The TV measurement ecosystem has undergone a fundamental shift. No longer are we limited to a single point of negotiation based on household, panel-level data. Today, the industry has embraced alternatives that came to market because of access to big data in the form of TV viewership, that wasn't previously available thanks to the digital transformation of the entertainment industry. 

This open access to data has accelerated innovation, and fueled competition for a better way to define transactional currencies and measure performance overall. It has opened doors for more ways to plan, measure and activate advertising across multiple video platforms. Regardless of whether you're using traditional demographics or advanced audiences, these calculations depend entirely on accurate program identification through transparent, reliable and comprehensive content metadata. 

Programming detail completes the currency equation with viewership.  If we can’t define the content viewed, then how can we effectively define audiences, set rates and guarantees with confidence? It is the single most important big data set that is often overlooked. It’s factual and not behavioral so, not as glamorous and sexy for the headlines.  Consider metadata the spine to viewership data. Without it, there is no viewership therefore, no currency to calculate. That’s a headline.

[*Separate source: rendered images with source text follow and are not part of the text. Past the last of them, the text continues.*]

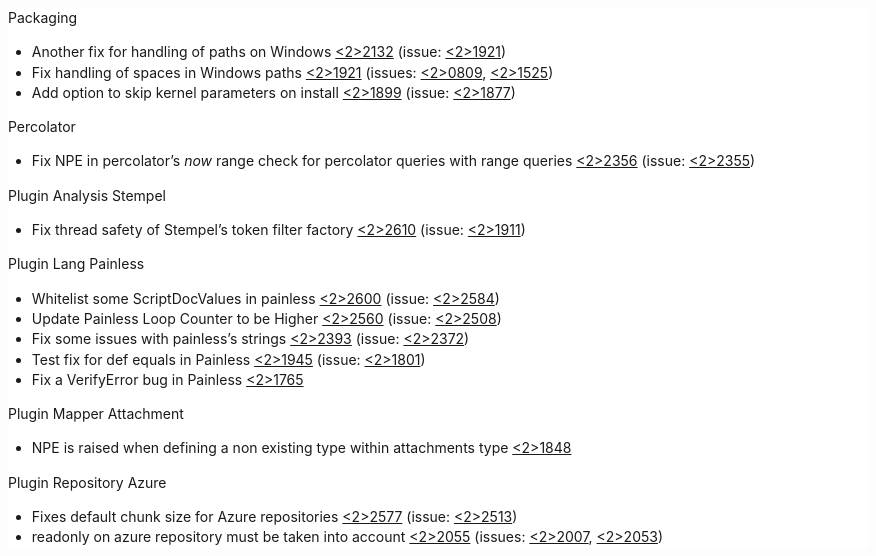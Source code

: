 

Packaging 
    

  * Another fix for handling of paths on Windows [<2>2132](https://github.com/elastic/elasticsearch/pull/22132) (issue: [<2>1921](https://github.com/elastic/elasticsearch/issues/21921)) 
  * Fix handling of spaces in Windows paths [<2>1921](https://github.com/elastic/elasticsearch/pull/21921) (issues: [<2>0809](https://github.com/elastic/elasticsearch/issues/20809), [<2>1525](https://github.com/elastic/elasticsearch/issues/21525)) 
  * Add option to skip kernel parameters on install [<2>1899](https://github.com/elastic/elasticsearch/pull/21899) (issue: [<2>1877](https://github.com/elastic/elasticsearch/issues/21877)) 



Percolator 
    

  * Fix NPE in percolator’s _now_ range check for percolator queries with range queries [<2>2356](https://github.com/elastic/elasticsearch/pull/22356) (issue: [<2>2355](https://github.com/elastic/elasticsearch/issues/22355)) 



Plugin Analysis Stempel 
    

  * Fix thread safety of Stempel’s token filter factory [<2>2610](https://github.com/elastic/elasticsearch/pull/22610) (issue: [<2>1911](https://github.com/elastic/elasticsearch/issues/21911)) 



Plugin Lang Painless 
    

  * Whitelist some ScriptDocValues in painless [<2>2600](https://github.com/elastic/elasticsearch/pull/22600) (issue: [<2>2584](https://github.com/elastic/elasticsearch/issues/22584)) 
  * Update Painless Loop Counter to be Higher [<2>2560](https://github.com/elastic/elasticsearch/pull/22560) (issue: [<2>2508](https://github.com/elastic/elasticsearch/issues/22508)) 
  * Fix some issues with painless’s strings [<2>2393](https://github.com/elastic/elasticsearch/pull/22393) (issue: [<2>2372](https://github.com/elastic/elasticsearch/issues/22372)) 
  * Test fix for def equals in Painless [<2>1945](https://github.com/elastic/elasticsearch/pull/21945) (issue: [<2>1801](https://github.com/elastic/elasticsearch/issues/21801)) 
  * Fix a VerifyError bug in Painless [<2>1765](https://github.com/elastic/elasticsearch/pull/21765)



Plugin Mapper Attachment 
    

  * NPE is raised when defining a non existing type within attachments type [<2>1848](https://github.com/elastic/elasticsearch/pull/21848)



Plugin Repository Azure 
    

  * Fixes default chunk size for Azure repositories [<2>2577](https://github.com/elastic/elasticsearch/pull/22577) (issue: [<2>2513](https://github.com/elastic/elasticsearch/issues/22513)) 
  * readonly on azure repository must be taken into account [<2>2055](https://github.com/elastic/elasticsearch/pull/22055) (issues: [<2>2007](https://github.com/elastic/elasticsearch/issues/22007), [<2>2053](https://github.com/elastic/elasticsearch/issues/22053)) 

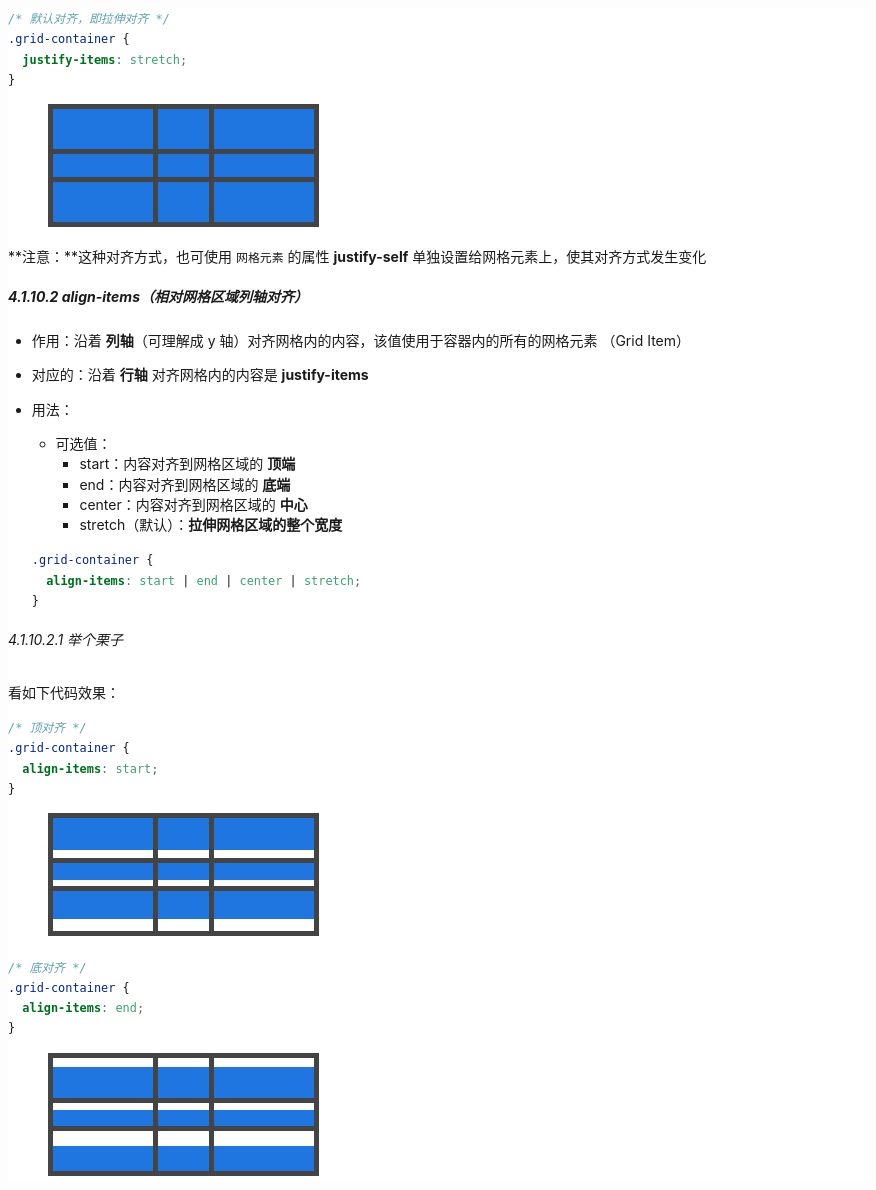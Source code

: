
 ```css
/* 默认对齐，即拉伸对齐 */
.grid-container {
  justify-items: stretch;
}
```
![](./media/15293891570731/15294611815820.jpg)

**注意：**这种对齐方式，也可使用 `网格元素` 的属性 **justify-self** 单独设置给网格元素上，使其对齐方式发生变化

##### 4.1.10.2 align-items（相对网格区域列轴对齐）
- 作用：沿着 **列轴**（可理解成 y 轴）对齐网格内的内容，该值使用于容器内的所有的网格元素 （Grid Item）
- 对应的：沿着 **行轴** 对齐网格内的内容是 **justify-items**
- 用法：
    - 可选值：
        - start：内容对齐到网格区域的 **顶端**
        - end：内容对齐到网格区域的 **底端**
        - center：内容对齐到网格区域的 **中心**
        - stretch（默认）：**拉伸网格区域的整个宽度**

    ```css
    .grid-container {
      align-items: start | end | center | stretch;
    }
    ```
    
###### 4.1.10.2.1 举个栗子
看如下代码效果：
  
```css
/* 顶对齐 */
.grid-container {
  align-items: start;
}
```
![](./media/15293891570731/15294615145154.jpg)

```css
/* 底对齐 */
.grid-container {
  align-items: end;
}
```
![](./media/15293891570731/15294615814493.jpg)
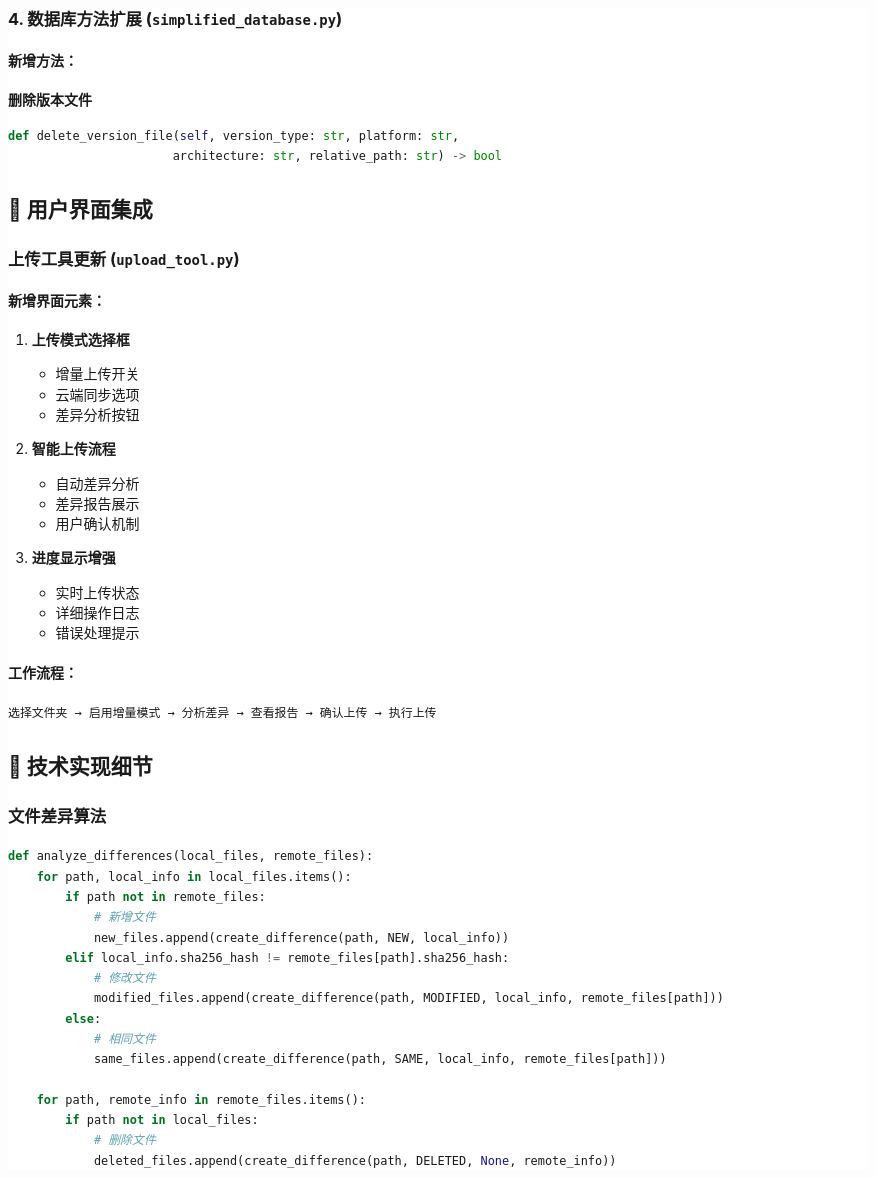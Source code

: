 ### 4. 数据库方法扩展 (`simplified_database.py`)

#### 新增方法：

**删除版本文件**
```python
def delete_version_file(self, version_type: str, platform: str, 
                       architecture: str, relative_path: str) -> bool
```

## 🎨 用户界面集成

### 上传工具更新 (`upload_tool.py`)

#### 新增界面元素：
1. **上传模式选择框**
   - 增量上传开关
   - 云端同步选项
   - 差异分析按钮

2. **智能上传流程**
   - 自动差异分析
   - 差异报告展示
   - 用户确认机制

3. **进度显示增强**
   - 实时上传状态
   - 详细操作日志
   - 错误处理提示

#### 工作流程：
```
选择文件夹 → 启用增量模式 → 分析差异 → 查看报告 → 确认上传 → 执行上传
```

## 🔄 技术实现细节

### 文件差异算法

```python
def analyze_differences(local_files, remote_files):
    for path, local_info in local_files.items():
        if path not in remote_files:
            # 新增文件
            new_files.append(create_difference(path, NEW, local_info))
        elif local_info.sha256_hash != remote_files[path].sha256_hash:
            # 修改文件
            modified_files.append(create_difference(path, MODIFIED, local_info, remote_files[path]))
        else:
            # 相同文件
            same_files.append(create_difference(path, SAME, local_info, remote_files[path]))
    
    for path, remote_info in remote_files.items():
        if path not in local_files:
            # 删除文件
            deleted_files.append(create_difference(path, DELETED, None, remote_info))
```
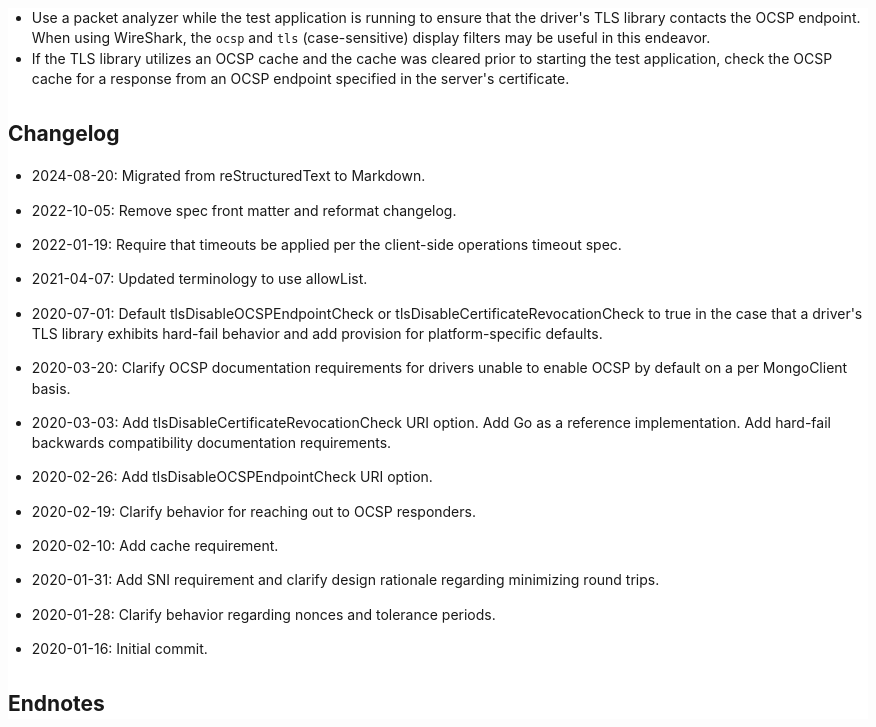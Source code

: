 - Use a packet analyzer while the test application is running to ensure that the driver's TLS library contacts the OCSP
    endpoint. When using WireShark, the `ocsp` and `tls` (case-sensitive) display filters may be useful in this
    endeavor.
- If the TLS library utilizes an OCSP cache and the cache was cleared prior to starting the test application, check the
    OCSP cache for a response from an OCSP endpoint specified in the server's certificate.

## Changelog

- 2024-08-20: Migrated from reStructuredText to Markdown.

- 2022-10-05: Remove spec front matter and reformat changelog.

- 2022-01-19: Require that timeouts be applied per the client-side operations timeout spec.

- 2021-04-07: Updated terminology to use allowList.

- 2020-07-01: Default tlsDisableOCSPEndpointCheck or tlsDisableCertificateRevocationCheck to true in the case that a
    driver's TLS library exhibits hard-fail behavior and add provision for platform-specific defaults.

- 2020-03-20: Clarify OCSP documentation requirements for drivers unable to enable OCSP by default on a per MongoClient
    basis.

- 2020-03-03: Add tlsDisableCertificateRevocationCheck URI option. Add Go as a reference implementation. Add hard-fail
    backwards compatibility documentation requirements.

- 2020-02-26: Add tlsDisableOCSPEndpointCheck URI option.

- 2020-02-19: Clarify behavior for reaching out to OCSP responders.

- 2020-02-10: Add cache requirement.

- 2020-01-31: Add SNI requirement and clarify design rationale regarding minimizing round trips.

- 2020-01-28: Clarify behavior regarding nonces and tolerance periods.

- 2020-01-16: Initial commit.

## Endnotes

[^1]: Since this specification mandates that a driver must enable OCSP when possible, this may involve enabling
    certificate revocation checking in general, and thus the accessibility of CRL distribution points can become a
    factor.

Given its equal importance, we should be questioning what’s behind the curtain when it comes to metadata. Are we asking how far I can leverage its power beyond use for the glass screen and the consumer discovery it powers? How can it bring transparency into the negotiation process, particularly in the age of programmatic?  Do I have the most comprehensive source to go deep into content catalogs across genres where my target audience gravitates? Are my currency calculations optimized, accordingly? What are my options?

Are we even asking these questions?  The good news is yes, some are, but not all. 

Combating measurement challenges

No system can be immune to unpredictability. Viewership patterns can shift dramatically due to weather events, service outages or unexpected program changes like sports events running into overtime. And as the media landscape is ever more fragmented, the best thing measurement models can do is adapt quickly and reliably. 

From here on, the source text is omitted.